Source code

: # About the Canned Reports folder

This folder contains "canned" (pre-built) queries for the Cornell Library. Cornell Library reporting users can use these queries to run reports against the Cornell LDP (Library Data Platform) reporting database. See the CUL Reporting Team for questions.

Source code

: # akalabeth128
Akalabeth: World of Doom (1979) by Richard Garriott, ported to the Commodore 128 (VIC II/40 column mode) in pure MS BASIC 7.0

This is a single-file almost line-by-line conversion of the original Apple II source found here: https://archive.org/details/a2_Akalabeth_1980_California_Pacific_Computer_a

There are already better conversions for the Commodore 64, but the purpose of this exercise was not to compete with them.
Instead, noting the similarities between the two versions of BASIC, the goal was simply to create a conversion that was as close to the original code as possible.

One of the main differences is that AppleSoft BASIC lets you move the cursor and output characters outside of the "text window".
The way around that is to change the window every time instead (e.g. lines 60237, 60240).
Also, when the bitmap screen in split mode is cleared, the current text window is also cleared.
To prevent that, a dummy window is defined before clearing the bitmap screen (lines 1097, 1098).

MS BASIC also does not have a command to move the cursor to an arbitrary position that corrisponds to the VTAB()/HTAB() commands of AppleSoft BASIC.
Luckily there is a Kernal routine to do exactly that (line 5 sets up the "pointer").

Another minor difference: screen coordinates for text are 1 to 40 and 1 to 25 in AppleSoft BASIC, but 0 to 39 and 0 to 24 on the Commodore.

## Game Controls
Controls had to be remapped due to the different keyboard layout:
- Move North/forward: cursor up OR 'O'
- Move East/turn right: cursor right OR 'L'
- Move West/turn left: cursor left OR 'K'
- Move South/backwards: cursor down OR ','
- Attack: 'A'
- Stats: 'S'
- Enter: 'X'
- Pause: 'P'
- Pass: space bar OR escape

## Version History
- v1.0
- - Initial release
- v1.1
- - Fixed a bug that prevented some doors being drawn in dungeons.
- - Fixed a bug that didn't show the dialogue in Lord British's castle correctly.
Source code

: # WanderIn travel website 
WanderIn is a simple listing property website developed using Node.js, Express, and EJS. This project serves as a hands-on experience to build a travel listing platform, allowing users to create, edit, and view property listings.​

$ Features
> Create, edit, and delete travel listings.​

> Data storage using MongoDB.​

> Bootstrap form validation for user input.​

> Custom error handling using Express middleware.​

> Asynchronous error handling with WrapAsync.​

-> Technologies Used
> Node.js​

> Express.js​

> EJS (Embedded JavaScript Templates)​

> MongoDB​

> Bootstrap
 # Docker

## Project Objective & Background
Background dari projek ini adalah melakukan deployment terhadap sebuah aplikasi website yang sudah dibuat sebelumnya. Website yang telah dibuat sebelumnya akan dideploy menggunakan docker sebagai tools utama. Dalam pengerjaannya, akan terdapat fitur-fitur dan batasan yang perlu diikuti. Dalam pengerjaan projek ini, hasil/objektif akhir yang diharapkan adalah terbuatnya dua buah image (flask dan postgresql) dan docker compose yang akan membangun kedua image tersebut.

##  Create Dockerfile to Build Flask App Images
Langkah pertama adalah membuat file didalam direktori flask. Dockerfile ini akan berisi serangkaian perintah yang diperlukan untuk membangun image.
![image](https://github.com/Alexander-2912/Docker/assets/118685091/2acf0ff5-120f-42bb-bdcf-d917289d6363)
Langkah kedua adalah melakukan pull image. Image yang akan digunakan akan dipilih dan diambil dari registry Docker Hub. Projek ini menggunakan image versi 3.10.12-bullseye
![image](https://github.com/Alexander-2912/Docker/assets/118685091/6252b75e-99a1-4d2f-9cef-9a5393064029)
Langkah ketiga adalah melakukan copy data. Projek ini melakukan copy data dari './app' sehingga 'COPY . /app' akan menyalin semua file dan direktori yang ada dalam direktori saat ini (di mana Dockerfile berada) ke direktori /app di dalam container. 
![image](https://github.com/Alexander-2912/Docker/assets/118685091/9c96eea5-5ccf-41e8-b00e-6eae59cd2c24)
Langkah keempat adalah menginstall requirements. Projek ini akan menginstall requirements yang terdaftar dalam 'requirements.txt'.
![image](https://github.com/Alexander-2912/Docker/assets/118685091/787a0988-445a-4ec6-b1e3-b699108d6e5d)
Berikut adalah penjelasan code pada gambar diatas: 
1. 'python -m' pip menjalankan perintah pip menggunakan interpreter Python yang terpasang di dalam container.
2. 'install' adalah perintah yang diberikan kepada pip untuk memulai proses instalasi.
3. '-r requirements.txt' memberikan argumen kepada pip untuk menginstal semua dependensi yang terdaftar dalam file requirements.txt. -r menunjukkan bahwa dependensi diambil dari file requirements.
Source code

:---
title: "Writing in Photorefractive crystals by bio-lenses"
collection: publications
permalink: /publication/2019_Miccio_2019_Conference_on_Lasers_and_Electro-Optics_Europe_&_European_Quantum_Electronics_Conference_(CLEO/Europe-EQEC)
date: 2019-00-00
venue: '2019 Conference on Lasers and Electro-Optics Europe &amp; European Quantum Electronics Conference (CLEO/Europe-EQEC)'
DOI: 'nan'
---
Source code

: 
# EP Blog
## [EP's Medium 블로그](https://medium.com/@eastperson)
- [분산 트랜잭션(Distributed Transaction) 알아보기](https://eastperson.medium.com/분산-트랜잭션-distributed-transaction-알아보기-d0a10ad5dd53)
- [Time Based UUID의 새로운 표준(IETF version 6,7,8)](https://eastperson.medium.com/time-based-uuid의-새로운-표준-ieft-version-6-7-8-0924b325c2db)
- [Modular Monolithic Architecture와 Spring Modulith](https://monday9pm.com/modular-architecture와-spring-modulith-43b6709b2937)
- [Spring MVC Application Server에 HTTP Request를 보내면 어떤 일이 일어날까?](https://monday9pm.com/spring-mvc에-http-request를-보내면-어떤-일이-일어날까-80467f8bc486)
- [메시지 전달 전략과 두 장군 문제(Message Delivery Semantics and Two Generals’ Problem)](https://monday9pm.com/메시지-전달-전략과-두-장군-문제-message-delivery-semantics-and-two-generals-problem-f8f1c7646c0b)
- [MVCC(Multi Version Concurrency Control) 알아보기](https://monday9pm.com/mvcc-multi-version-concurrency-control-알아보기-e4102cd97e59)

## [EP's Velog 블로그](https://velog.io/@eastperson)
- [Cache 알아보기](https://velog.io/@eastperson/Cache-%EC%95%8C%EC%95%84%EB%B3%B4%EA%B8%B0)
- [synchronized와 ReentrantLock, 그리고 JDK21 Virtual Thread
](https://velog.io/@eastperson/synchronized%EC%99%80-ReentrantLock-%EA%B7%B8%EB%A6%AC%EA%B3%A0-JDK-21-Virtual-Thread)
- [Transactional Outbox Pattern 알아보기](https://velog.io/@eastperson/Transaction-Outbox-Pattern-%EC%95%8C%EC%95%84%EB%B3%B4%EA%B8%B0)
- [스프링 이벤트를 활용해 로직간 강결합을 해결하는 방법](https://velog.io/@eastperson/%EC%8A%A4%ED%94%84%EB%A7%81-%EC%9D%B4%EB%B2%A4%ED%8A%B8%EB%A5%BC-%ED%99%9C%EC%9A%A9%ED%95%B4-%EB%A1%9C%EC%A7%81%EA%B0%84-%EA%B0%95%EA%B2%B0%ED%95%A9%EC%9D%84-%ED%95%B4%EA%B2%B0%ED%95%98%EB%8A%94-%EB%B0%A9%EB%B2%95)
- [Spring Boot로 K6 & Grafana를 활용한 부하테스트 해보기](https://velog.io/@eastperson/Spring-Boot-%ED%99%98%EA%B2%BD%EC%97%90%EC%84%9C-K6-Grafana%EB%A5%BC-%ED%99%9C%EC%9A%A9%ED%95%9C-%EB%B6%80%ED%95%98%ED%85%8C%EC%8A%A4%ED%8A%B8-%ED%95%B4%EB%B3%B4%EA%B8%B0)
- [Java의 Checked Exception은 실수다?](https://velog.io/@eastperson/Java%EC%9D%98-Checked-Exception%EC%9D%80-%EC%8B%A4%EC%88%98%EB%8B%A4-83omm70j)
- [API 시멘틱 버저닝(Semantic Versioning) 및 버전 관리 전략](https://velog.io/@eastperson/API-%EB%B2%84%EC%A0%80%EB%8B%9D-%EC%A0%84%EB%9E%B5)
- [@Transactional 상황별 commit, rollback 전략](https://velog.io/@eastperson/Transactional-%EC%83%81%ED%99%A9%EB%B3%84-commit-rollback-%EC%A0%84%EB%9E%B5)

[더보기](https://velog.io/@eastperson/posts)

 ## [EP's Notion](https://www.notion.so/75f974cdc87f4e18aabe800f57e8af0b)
######
• **Directions**
From the entries above, print the lines beginning at the one with "- [스프링 이벤트를" and stopping after the one with "- [Spring Boot로", exactly as written and with nothing else.

• **Finished exercise**
- [스프링 이벤트를 활용해 로직간 강결합을 해결하는 방법](https://velog.io/@eastperson/%EC%8A%A4%ED%94%84%EB%A7%81-%EC%9D%B4%EB%B2%A4%ED%8A%B8%EB%A5%BC-%ED%99%9C%EC%9A%A9%ED%95%B4-%EB%A1%9C%EC%A7%81%EA%B0%84-%EA%B0%95%EA%B2%B0%ED%95%A9%EC%9D%84-%ED%95%B4%EA%B2%B0%ED%95%98%EB%8A%94-%EB%B0%A9%EB%B2%95)
- [Spring Boot로 K6 & Grafana를 활용한 부하테스트 해보기](https://velog.io/@eastperson/Spring-Boot-%ED%99%98%EA%B2%BD%EC%97%90%EC%84%9C-K6-Grafana%EB%A5%BC-%ED%99%9C%EC%9A%A9%ED%95%9C-%EB%B6%80%ED%95%98%ED%85%8C%EC%8A%A4%ED%8A%B8-%ED%95%B4%EB%B3%B4%EA%B8%B0)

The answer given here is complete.